**Input data**
━━━━━━━━━━━━━━━━

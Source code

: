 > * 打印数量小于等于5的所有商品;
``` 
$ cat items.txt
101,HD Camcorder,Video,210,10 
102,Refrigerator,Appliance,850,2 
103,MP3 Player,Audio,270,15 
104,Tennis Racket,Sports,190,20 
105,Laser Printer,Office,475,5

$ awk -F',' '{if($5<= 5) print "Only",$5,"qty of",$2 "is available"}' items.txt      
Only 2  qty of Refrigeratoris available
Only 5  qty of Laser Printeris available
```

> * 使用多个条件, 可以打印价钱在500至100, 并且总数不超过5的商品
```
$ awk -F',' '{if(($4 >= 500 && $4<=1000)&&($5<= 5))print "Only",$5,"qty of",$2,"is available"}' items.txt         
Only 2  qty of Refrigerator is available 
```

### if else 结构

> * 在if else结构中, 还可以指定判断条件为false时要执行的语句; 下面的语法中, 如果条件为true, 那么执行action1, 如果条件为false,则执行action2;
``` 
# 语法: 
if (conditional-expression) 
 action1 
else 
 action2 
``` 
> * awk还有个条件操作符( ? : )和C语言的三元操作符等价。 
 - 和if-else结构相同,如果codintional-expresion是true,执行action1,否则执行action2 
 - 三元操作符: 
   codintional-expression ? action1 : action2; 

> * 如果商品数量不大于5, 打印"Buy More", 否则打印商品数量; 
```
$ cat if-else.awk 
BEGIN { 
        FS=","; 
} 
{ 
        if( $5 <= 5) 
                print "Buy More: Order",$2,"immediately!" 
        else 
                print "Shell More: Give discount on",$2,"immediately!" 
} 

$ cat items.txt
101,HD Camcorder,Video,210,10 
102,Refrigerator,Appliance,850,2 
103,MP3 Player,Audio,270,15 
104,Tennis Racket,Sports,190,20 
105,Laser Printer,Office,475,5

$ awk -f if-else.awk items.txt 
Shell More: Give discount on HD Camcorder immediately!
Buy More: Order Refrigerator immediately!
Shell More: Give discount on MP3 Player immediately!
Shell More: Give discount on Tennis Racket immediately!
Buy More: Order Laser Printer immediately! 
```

━━━━━━━━━━━━━━━━

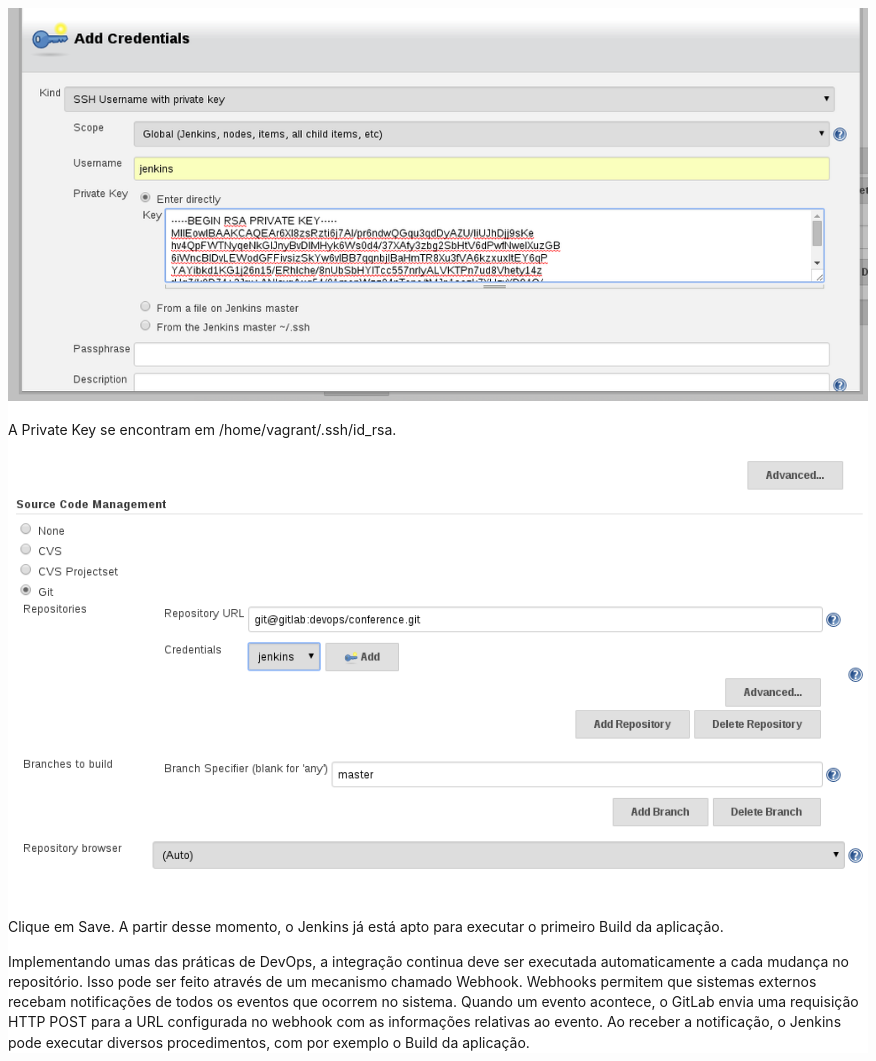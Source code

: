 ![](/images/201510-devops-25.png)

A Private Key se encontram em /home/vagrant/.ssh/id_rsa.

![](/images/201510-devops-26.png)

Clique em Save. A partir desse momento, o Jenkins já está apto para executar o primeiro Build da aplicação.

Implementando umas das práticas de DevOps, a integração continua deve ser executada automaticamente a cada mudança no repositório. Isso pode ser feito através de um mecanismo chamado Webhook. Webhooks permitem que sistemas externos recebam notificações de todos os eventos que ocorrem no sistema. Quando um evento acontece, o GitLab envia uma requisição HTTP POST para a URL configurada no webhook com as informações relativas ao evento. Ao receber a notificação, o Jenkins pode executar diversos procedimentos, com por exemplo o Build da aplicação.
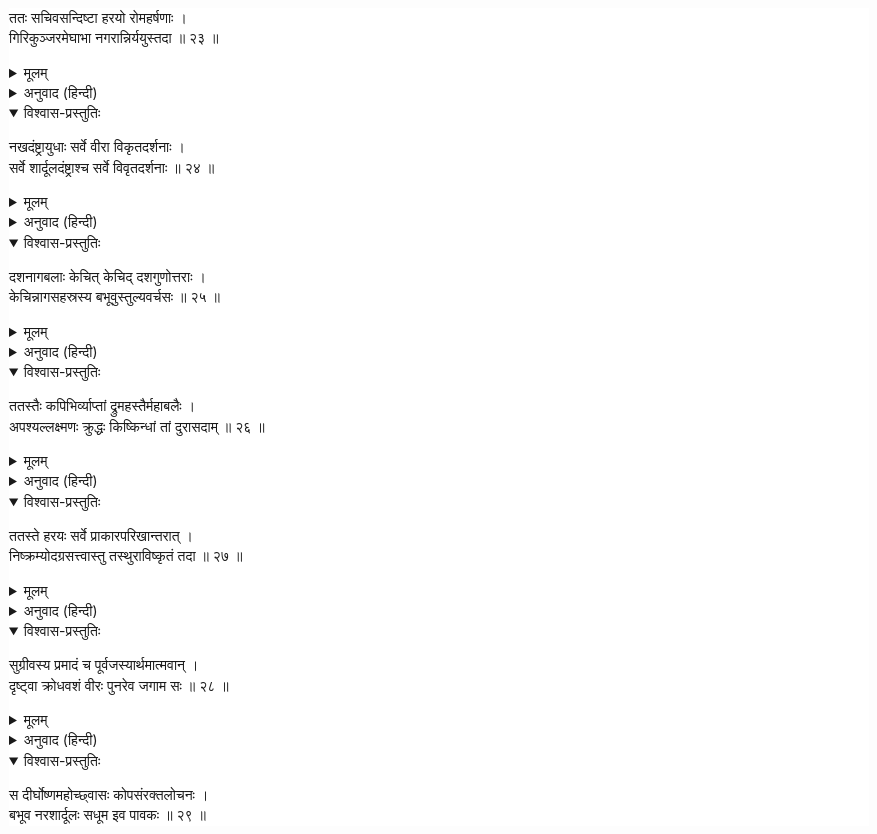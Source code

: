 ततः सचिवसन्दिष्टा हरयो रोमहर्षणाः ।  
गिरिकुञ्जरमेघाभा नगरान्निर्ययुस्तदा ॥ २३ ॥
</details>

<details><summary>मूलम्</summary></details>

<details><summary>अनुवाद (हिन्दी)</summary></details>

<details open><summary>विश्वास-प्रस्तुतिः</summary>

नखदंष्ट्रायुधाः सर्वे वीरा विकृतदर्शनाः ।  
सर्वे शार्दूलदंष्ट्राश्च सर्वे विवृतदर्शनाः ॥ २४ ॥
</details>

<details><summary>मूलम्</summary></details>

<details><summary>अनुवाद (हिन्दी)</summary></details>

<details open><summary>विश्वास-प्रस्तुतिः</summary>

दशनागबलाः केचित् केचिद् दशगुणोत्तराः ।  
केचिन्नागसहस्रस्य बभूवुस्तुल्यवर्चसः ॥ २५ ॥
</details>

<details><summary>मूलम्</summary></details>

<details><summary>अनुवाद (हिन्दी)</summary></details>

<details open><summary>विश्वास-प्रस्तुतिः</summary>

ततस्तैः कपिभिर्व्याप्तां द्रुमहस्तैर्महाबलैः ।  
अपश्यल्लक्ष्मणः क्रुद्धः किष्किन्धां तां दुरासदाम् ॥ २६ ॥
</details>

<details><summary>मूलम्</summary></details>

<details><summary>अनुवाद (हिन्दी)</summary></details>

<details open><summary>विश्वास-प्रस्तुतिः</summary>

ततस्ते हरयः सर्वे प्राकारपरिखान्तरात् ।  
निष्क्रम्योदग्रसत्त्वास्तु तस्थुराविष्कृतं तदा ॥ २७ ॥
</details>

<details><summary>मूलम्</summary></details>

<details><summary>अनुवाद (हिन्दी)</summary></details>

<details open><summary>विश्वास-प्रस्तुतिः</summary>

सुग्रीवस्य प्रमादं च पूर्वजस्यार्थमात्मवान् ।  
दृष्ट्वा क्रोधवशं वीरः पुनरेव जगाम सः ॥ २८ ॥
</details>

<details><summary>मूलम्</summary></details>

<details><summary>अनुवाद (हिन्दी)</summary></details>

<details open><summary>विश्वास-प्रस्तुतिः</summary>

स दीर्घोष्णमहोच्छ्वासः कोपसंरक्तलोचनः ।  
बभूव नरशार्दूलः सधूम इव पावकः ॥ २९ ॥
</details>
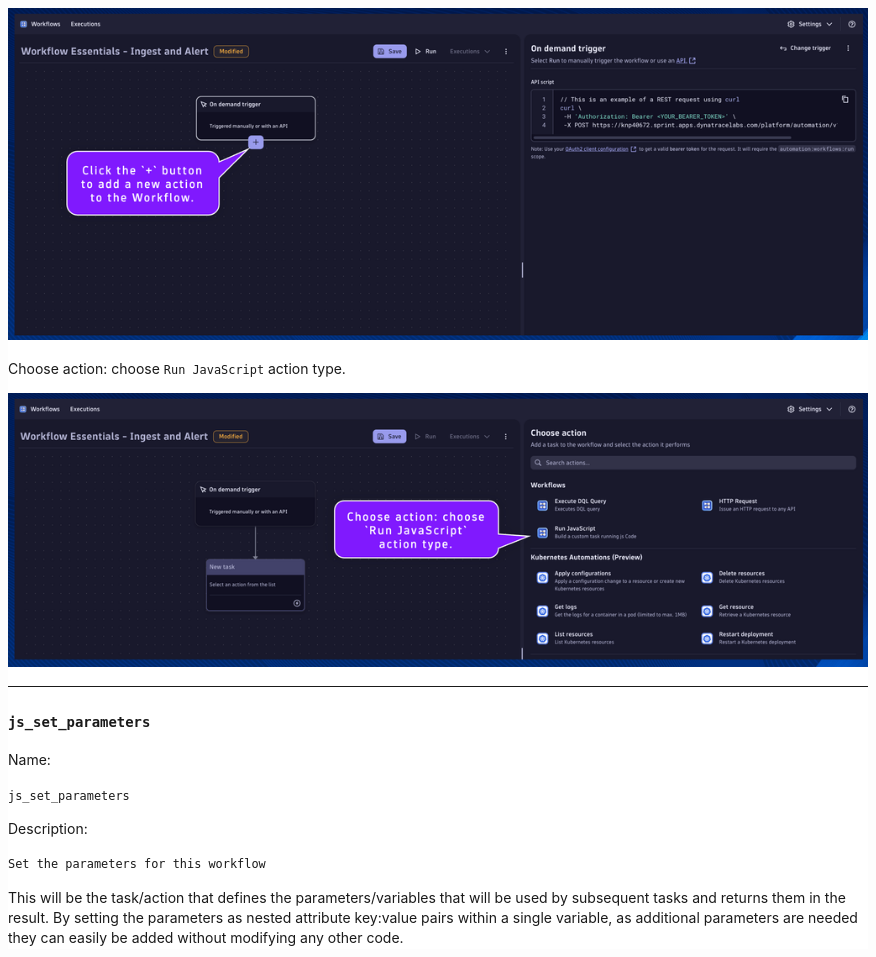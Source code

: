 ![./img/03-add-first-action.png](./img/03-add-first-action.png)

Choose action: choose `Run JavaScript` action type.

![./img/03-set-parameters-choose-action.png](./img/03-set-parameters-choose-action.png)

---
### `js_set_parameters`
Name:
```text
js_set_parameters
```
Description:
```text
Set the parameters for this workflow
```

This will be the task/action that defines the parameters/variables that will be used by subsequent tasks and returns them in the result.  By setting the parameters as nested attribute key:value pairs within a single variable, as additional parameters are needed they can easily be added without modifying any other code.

━━━━━━━━━━━━━━━━

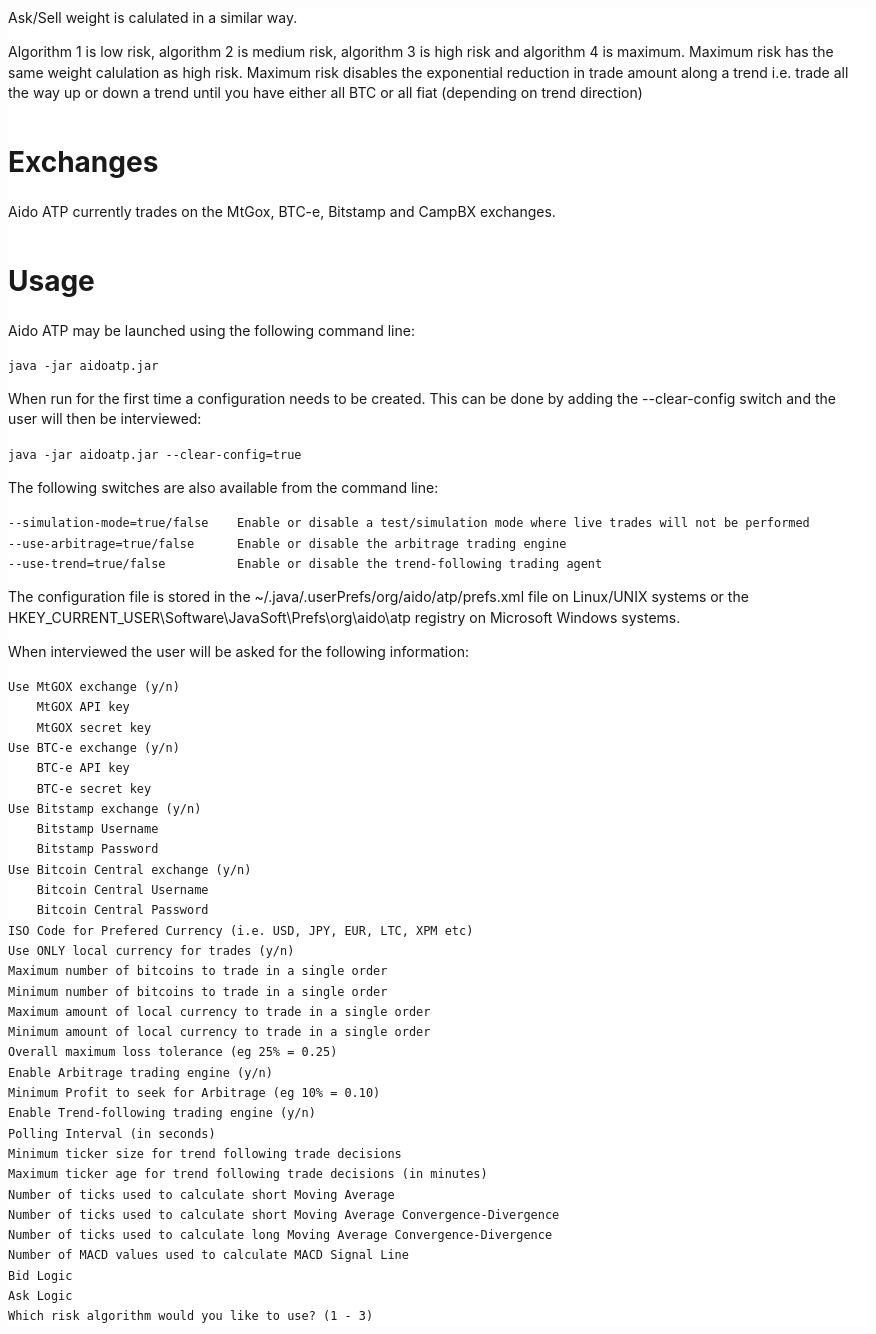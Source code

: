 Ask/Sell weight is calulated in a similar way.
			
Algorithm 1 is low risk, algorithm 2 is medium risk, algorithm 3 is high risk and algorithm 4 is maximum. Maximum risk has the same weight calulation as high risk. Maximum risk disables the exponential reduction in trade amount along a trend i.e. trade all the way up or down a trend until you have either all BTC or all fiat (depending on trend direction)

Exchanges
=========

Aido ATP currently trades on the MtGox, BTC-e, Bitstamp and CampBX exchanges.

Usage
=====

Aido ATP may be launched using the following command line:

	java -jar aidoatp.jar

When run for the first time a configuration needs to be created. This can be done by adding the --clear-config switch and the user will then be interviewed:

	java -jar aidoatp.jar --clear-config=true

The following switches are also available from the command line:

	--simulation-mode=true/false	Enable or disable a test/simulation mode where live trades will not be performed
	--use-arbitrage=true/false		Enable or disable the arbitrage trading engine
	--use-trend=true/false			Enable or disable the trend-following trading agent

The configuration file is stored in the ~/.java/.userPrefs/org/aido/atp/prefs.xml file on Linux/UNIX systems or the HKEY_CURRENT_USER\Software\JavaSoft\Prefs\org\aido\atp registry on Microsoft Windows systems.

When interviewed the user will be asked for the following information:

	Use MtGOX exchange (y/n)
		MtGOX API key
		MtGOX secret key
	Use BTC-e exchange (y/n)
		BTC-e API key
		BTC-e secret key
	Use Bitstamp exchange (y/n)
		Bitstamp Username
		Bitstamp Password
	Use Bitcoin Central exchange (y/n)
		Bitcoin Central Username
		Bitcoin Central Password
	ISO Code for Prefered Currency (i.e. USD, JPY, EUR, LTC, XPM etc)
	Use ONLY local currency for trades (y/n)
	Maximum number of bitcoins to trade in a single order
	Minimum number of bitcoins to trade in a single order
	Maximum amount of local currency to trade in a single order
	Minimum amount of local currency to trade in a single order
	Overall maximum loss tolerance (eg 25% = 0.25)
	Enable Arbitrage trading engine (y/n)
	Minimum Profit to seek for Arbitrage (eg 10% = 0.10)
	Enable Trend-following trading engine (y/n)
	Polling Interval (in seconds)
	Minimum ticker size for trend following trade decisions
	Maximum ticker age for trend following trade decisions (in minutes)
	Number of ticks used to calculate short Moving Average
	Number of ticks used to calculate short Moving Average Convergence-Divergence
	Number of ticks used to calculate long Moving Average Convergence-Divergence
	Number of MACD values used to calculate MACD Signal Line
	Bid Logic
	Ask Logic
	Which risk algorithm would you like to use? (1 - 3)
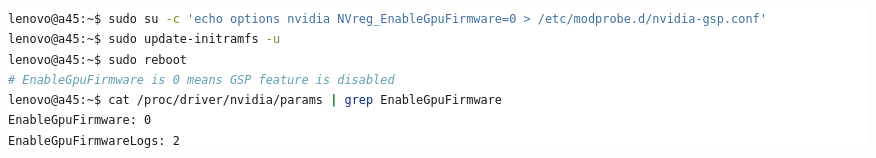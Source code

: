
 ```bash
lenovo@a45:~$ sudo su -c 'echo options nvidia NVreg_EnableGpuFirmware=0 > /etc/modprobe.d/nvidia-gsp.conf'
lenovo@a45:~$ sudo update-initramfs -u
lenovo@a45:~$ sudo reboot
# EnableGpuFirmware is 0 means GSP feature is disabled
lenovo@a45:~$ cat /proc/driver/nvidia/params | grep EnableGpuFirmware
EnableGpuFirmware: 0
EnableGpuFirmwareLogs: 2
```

━━━━━━━━━━━━━━━━

**Activity**
Every line of the listing that includes the word "When" belongs in the answer.

**Finished exercise**
When run for the first time a configuration needs to be created. This can be done by adding the --clear-config switch and the user will then be interviewed:
When interviewed the user will be asked for the following information:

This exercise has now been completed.